Writing about how I felt one year ago has brought back how dark this day was for my family. We had just started our journey as parents and were thrust into a situation that even seasoned parents would be overwhelmed by. Looking back, I am so proud of how we handled this day. For as dark as it was, we never turned our back on each other. We took care of our little girl while also taking care of our marriage. When I started thinking that I caused Olivia to have PFV (as every PFV mom thinks at one point in diagnosis even though its completely ridiculous) my husband was there to remind me that there was no way that could be. When he would crumble and cry at the thought of putting our tiny two month old under anesthesia, I would pick him up and remind him it would be okay. It’s true that you never know how you will react in a crisis until you are dealt one – but ill tell you, I’m proud of who we were, how we dealt with impossible odds and how we lifted each other up.

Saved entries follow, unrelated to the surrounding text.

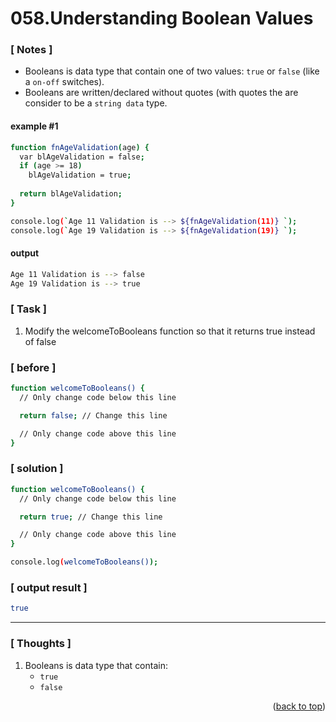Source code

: <a name="topage"></a>

# 058.Understanding Boolean Values

### [ Notes ]
  *  Booleans is data type that contain one of two values: `true` or `false` (like a `on-off` switches).
  *  Booleans are written/declared without quotes (with quotes the are consider to be a `string data` type.

#### example #1

```sh
function fnAgeValidation(age) {
  var blAgeValidation = false;
  if (age >= 18)
    blAgeValidation = true;
  
  return blAgeValidation;
}

console.log(`Age 11 Validation is --> ${fnAgeValidation(11)} `);
console.log(`Age 19 Validation is --> ${fnAgeValidation(19)} `);
```

#### output
```sh
Age 11 Validation is --> false 
Age 19 Validation is --> true 
```

### [ Task ]
  1. Modify the welcomeToBooleans function so that it returns true instead of false

### [ before ]

```sh
function welcomeToBooleans() {
  // Only change code below this line

  return false; // Change this line

  // Only change code above this line
}
```

### [ solution ]

```sh
function welcomeToBooleans() {
  // Only change code below this line

  return true; // Change this line

  // Only change code above this line
}

console.log(welcomeToBooleans());
```

### [ output result ]

```sh
true
```

-----

### [ Thoughts ]

  1. Booleans is data type that contain:
     * `true`
     * `false`
  

<p align="right">(<a href="#topage">back to top</a>)</p>
<br/>
<br/>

Despite this dark day, I think about how far we have come. I would NEVER have expected one year ago that Olivia would be thriving the way that she is. I am shocked and impressed every day to see how she is crushing her developmental milestones, patched or not. We have gone through two major eye surgeries, constant three hour trips to New York, three hotel stays, countless hours of patching, multiple different eye drops and too many long nights to count – but we made it out the other side, together. We are only in the beginning of this journey but with these two by my side, and this tribe we have backing us – I know, we will just keep patching.